Plautilla Margherita Nelli (* 1523[A 1] in Florenz; † 7. Mai 1588 ebenda)[1][2] war eine italienische Künstlerin der Renaissance.[1]

Leben[Bearbeiten | Quelltext bearbeiten]

Plautilla Nelli wurde als Pulisena Margherita Nelli in eine alte und wohlhabende Florentiner Handelsfamilie als Tochter eines Tuchmachers in Florenz geboren. Ihr Geburtsdatum ist unbekannt. Überliefert ist das Datum ihrer Taufe in der Pfarrkirche San Felice in Piazza am 29. Januar 1524.[3] Nach dem frühen Tod der Mutter und der zweiten Heirat des Vaters trat sie 1538 mit 14 Jahren in das Dominikanerkloster Santa Caterina di Cafaggio in Florenz ein, in dem schon die ältere Schwester Costanza lebte. Zu dieser Zeit war es üblich, dass Familien ihre Töchter in Klöster schickten, um sich die Mitgift und Kosten einer späteren Hochzeit zu sparen und ermöglichten ihnen gleichzeitig eine höhere Bildung.[4]

Zugleich bot das Kloster im Mittelalter für Frauen oft die einzige Möglichkeit einer künstlerischen Betätigung.[2] Im Kloster nahm Nelli den Nonnennamen „Suor Plautilla“ an. Sie sympathisierte mit den Ideen Savonarolas und bewahrte bis zu ihrem Tod eine Biographie über ihn auf. Ob sie, wie oft angenommen, eine Schülerin des Malers und Dominikaners Fra Paolino da Pistoia war, darf bezweifelt werden, da Paolino da Pistoia bereits um 1526 seine Werkstatt von Florenz nach Pistoia verlegt hatte.[3] Sie durfte Buchmalereien für die Klosterbibliothek ausführen[2], betrieb eine ausschließlich von Frauen betriebene Malwerkstatt und lernte das Malen autodidaktisch, indem sie zunächst Werke anderer Künstler kopierte.

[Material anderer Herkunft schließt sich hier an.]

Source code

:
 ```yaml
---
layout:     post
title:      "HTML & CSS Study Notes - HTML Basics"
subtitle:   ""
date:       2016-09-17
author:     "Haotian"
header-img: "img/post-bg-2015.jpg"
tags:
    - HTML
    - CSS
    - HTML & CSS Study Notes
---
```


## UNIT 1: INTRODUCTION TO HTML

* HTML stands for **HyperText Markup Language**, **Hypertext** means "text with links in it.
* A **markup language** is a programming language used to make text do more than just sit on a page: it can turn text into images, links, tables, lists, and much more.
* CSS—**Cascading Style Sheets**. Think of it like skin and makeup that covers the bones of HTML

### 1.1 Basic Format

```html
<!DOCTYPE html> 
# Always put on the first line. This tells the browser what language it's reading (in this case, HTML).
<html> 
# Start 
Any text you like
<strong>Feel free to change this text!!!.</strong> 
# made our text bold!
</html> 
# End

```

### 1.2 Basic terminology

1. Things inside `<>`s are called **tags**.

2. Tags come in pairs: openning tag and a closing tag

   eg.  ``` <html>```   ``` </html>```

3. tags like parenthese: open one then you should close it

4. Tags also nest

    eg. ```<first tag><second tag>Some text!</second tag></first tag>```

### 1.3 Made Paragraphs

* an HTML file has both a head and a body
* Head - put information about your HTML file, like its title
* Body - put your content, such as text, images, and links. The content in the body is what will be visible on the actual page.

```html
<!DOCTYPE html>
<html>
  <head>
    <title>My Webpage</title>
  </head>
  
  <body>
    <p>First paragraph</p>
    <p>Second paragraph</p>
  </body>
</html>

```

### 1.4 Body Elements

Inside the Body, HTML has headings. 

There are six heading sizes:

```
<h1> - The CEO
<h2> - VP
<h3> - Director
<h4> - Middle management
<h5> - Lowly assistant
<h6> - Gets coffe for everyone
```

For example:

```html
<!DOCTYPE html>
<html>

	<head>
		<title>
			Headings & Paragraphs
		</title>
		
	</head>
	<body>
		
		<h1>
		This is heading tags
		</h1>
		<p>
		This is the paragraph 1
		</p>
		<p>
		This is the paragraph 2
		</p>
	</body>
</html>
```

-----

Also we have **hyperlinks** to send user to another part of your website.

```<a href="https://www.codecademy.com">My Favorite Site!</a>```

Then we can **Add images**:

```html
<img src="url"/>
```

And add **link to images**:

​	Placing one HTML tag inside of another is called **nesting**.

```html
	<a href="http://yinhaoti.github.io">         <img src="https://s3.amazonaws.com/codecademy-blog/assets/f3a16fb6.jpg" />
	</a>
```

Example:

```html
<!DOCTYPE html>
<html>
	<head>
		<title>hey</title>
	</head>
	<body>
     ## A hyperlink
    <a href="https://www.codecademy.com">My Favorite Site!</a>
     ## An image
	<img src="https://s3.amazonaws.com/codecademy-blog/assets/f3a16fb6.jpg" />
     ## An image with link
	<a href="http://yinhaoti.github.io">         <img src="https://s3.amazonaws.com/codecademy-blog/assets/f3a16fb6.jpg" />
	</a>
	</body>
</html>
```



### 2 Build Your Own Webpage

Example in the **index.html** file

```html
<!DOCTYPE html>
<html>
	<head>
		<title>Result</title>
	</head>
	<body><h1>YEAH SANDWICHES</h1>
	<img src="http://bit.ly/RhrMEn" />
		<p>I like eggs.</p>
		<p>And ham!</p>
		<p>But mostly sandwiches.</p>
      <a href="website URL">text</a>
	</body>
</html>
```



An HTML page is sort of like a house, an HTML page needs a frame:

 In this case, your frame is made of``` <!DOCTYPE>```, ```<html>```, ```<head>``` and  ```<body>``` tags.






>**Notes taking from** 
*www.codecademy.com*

Die Nonnen nahmen Auftragsarbeiten vom wohlhabenden Florentiner Adel oder anderer Kirchen und Klöster entgegen und konnten durch den Verkauf ihrer Werke eine ökonomische Unabhängigkeit sicherstellen. Der Maler und Kunsthistoriker Giorgio Vasari erwähnte Nelli bereits in seinen Künstlerbiografien.[5][6][7]

Aus Vasaris Schriften wird ersichtlich, dass sich zu Nellis Lebzeiten in fast jedem florentinischen Adelshaus ein Werk von ihr befunden haben muss. Durch diesen Erfolg konnte Plautilla Nelli sich nicht nur selbstständig finanzieren, sondern auch andere Nonnen des Klosters als Schülerinnen unterrichten und zusammen mit ihnen arbeiten. Bedeutend ist auch, dass Nelli zwischen 1563 und 1585 wiederholt zur Priorin ernannt wurde und dadurch hohes Ansehen und Einfluss genoss.[4]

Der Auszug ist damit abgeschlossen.